Since its development, machine learning has been used for a number of different applications – including fraud detection. White-box machine learning is helpful for detecting and doing in-depth analyses of known fraudulent activity patterns.
But what if a risk management team wants to look for new signs of fraud? Or it has too many cases and not enough time to do thorough investigations into all of them? That’s where black-box machine learning can be handy.
This article will give a black-box machine learning definition and explain how the concept works. It will also discuss black-box machine learning in relation to white-box machine learning, including where it is better to use one or the other.
What is Black-Box Machine Learning?
Black-box machine learning is an artificial intelligence model where the process by which an algorithm analyzes data and returns a conclusion is not shown. That is, the user is forced to trust that the algorithm’s logic works properly, and will therefore come to a correct conclusion.

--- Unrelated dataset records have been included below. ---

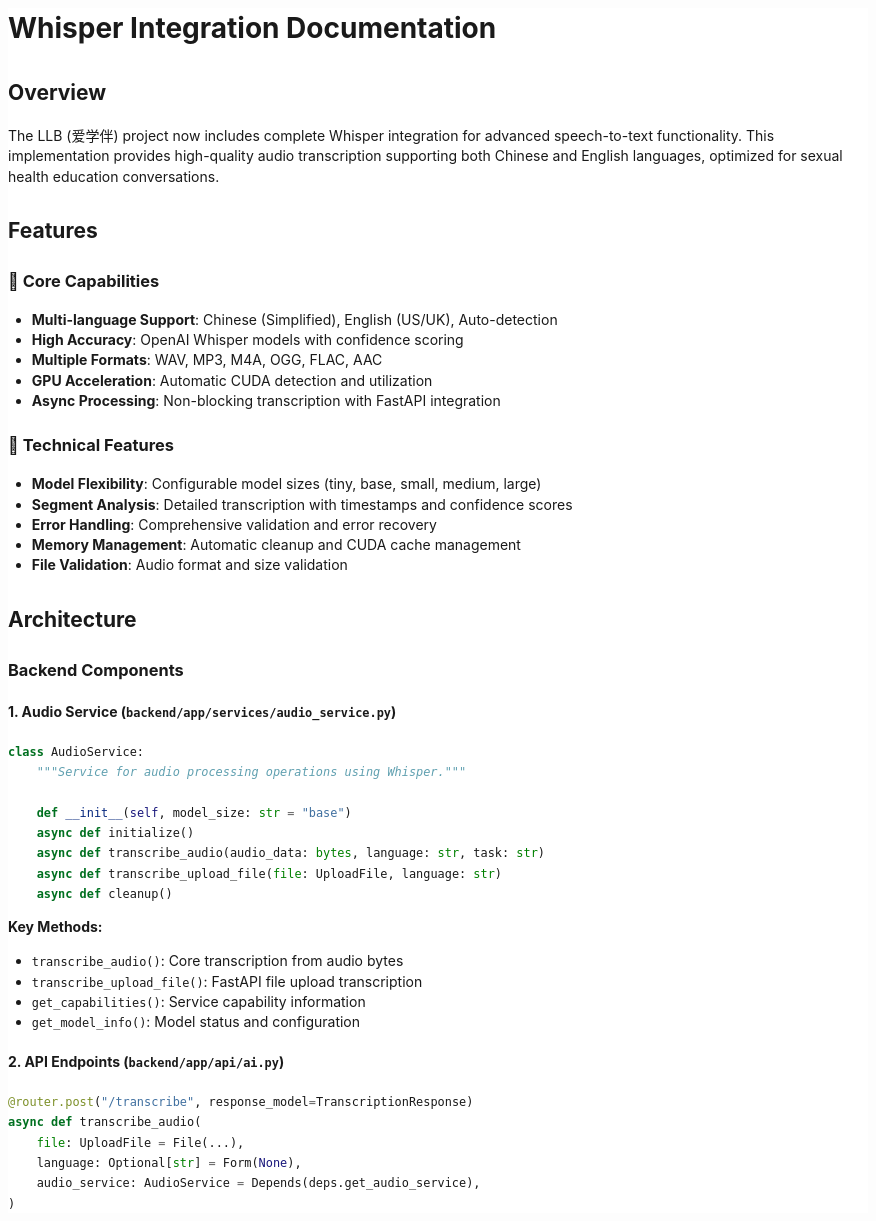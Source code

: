# Whisper Integration Documentation

## Overview

The LLB (爱学伴) project now includes complete Whisper integration for advanced speech-to-text functionality. This implementation provides high-quality audio transcription supporting both Chinese and English languages, optimized for sexual health education conversations.

## Features

### 🎤 **Core Capabilities**
- **Multi-language Support**: Chinese (Simplified), English (US/UK), Auto-detection
- **High Accuracy**: OpenAI Whisper models with confidence scoring
- **Multiple Formats**: WAV, MP3, M4A, OGG, FLAC, AAC
- **GPU Acceleration**: Automatic CUDA detection and utilization
- **Async Processing**: Non-blocking transcription with FastAPI integration

### 🔧 **Technical Features**
- **Model Flexibility**: Configurable model sizes (tiny, base, small, medium, large)
- **Segment Analysis**: Detailed transcription with timestamps and confidence scores
- **Error Handling**: Comprehensive validation and error recovery
- **Memory Management**: Automatic cleanup and CUDA cache management
- **File Validation**: Audio format and size validation

## Architecture

### Backend Components

#### 1. **Audio Service** (`backend/app/services/audio_service.py`)
```python
class AudioService:
    """Service for audio processing operations using Whisper."""
    
    def __init__(self, model_size: str = "base")
    async def initialize()
    async def transcribe_audio(audio_data: bytes, language: str, task: str)
    async def transcribe_upload_file(file: UploadFile, language: str)
    async def cleanup()
```

**Key Methods:**
- `transcribe_audio()`: Core transcription from audio bytes
- `transcribe_upload_file()`: FastAPI file upload transcription
- `get_capabilities()`: Service capability information
- `get_model_info()`: Model status and configuration

#### 2. **API Endpoints** (`backend/app/api/ai.py`)
```python
@router.post("/transcribe", response_model=TranscriptionResponse)
async def transcribe_audio(
    file: UploadFile = File(...),
    language: Optional[str] = Form(None),
    audio_service: AudioService = Depends(deps.get_audio_service),
)
```
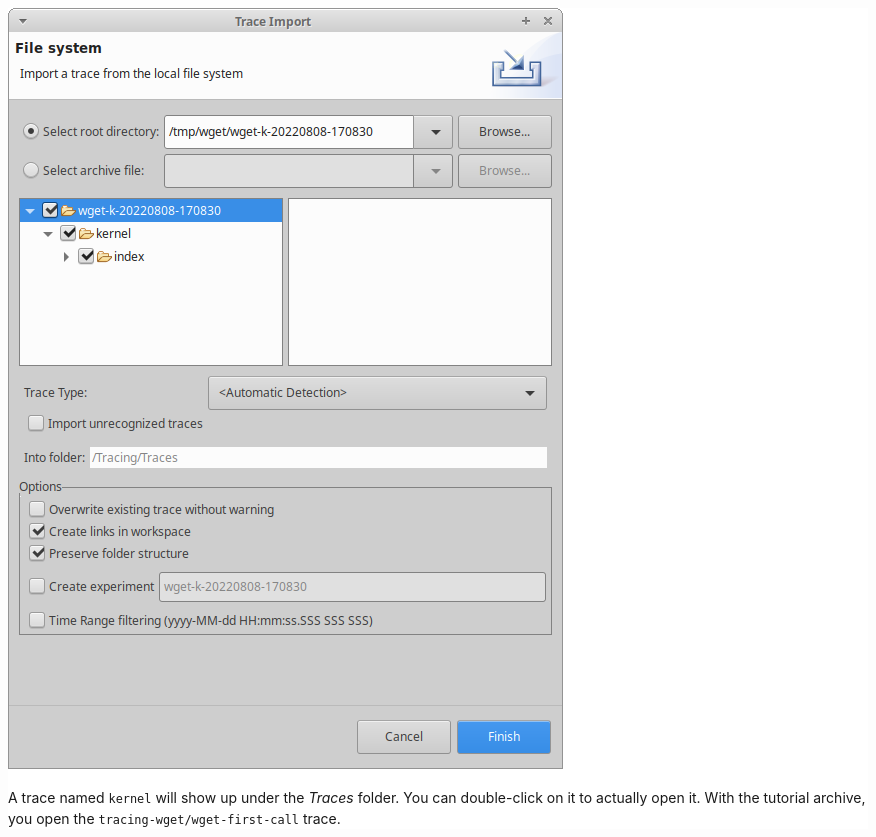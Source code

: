 ![ImportTraceDialog](screenshots/importTraceDialog.png "Trace Compass Import Trace Dialog")

A trace named `kernel` will show up under the *Traces* folder. You can double-click on it to actually open it. With the tutorial archive, you open the `tracing-wget/wget-first-call` trace.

A black-box approach to machine learning tends to work quickly, and is able to intuitively pick up patterns and anomalies that humans likely wouldn’t otherwise catch. However, it’s difficult to tune because its decision-making process is opaque. That means users have to look at how it responds to different scenarios in order to make an educated guess as to how it’s coming to its conclusions, and then make changes from there.
This contrasts white-box machine learning, which displays all the decisions it makes in answering any problem it’s given. This allows users tighter control over how the algorithm “thinks” so they can adjust it to reach specific outcomes reliably.
How Does a Black-Box Machine Learning Model Work?
Black-box machine learning algorithms tend to be more common than white-box ones. They work by ingesting sample data to discover patterns and anomalies, then writing rules for detecting and making decisions on them. Then they are fed data regarding specific scenarios, and use the rules they’ve developed to determine answers to these questions.
Step 1: Training the algorithm with sample data
First, users have to give the algorithm massive amounts of data related to the types of questions they’re going to ask. This lets the algorithm explore the data to find patterns and anomalies. In doing so, the algorithm begins to create rules for when to make or not make certain distinctions.
Step 2: Asking a question by inputting data specific to a real-world scenario
The next step is to give the algorithm data related to a particular practical situation. Then the algorithm will make decisions based on the rules it has created to produce a result.
Step 3: Getting a result from the algorithm
The black-box algorithm will produce a result based on the data it’s given, but it won’t reveal how this was done. Unlike white-box algorithms, a black-box one won’t reveal which decisions were made or what factors were considered in making those decisions.
Step 4: Making adjustments based on multiple outcomes
A black-box machine learning model is able to use the context-specific data it’s fed to continue to learn and adjust itself beyond the training data. Users can make changes manually as well, but because a black-box model’s processes are hidden, this is much more difficult than it is with white-box models.
So to make manual changes, users often have to run multiple tests using different scenarios and see how the black-box model responds to them. Then, based on the outcomes, users must make educated guesses about how the model needs to be adjusted. This is further complicated by the fact that each scenario run can slightly alter the algorithm.
Black-Box vs. White-Box Machine Learning
Black-box machine learning models are often compared against white-box models. Black-box models are generally faster and more exploratory than white-box ones. However, it’s more difficult to train them to reach specific outcomes, as they do not reveal their decision-making processes like white-box models do.
The table below contains a quick summary of black-box vs. white-box machine learning.
White box models can be useful in situations where it is essential to understand how the model is making its predictions. This can be especially important in fraud or AML cases where legal or ethical issues may arise from using the model, as it allows for greater transparency and accountability.
The Benefits of a Black-Box Machine Learning Model
When trying to determine whether to use a black-box algorithm for machine learning or a white-box one, there are certain situations in which black-box models are preferred.
Despite their lack of transparency, black-box models can work better when:
- Results are needed quickly, especially when analyzing very large datasets
- It’s acceptable for the algorithm to work unsupervised, without users needing to adjust it in order to reach specific outcomes
- Users prefer the algorithm to discover new patterns and anomalies on its own, rather than try to identify known patterns based on pre-existing rules
Use Black-Box Machine Learning to Prevent Fraud
Fraudsters are constantly coming up with new ways to swindle businesses – tactics, techniques, and procedures that may not always be caught by a business’s existing anti-fraud measures. That’s why it can be useful for a business to use a black-box algorithm in machine learning, in addition to a white-box one.
The white-box model can be tuned to detect known fraudulent activity patterns. Meanwhile, the black-box one can be used to explore data in order to find other instances of suspicious behavior that may be part of new fraud schemes.
While machine learning solutions (either black-box or white-box) are useful for certain applications, they aren’t a be-all-end-all solution. Risk scores help teams hone in on what to investigate, but they are often more reactive than they are proactive. To actually prevent fraud, you need a rule-based engine that lets you easily manage (and adjust) internal controls.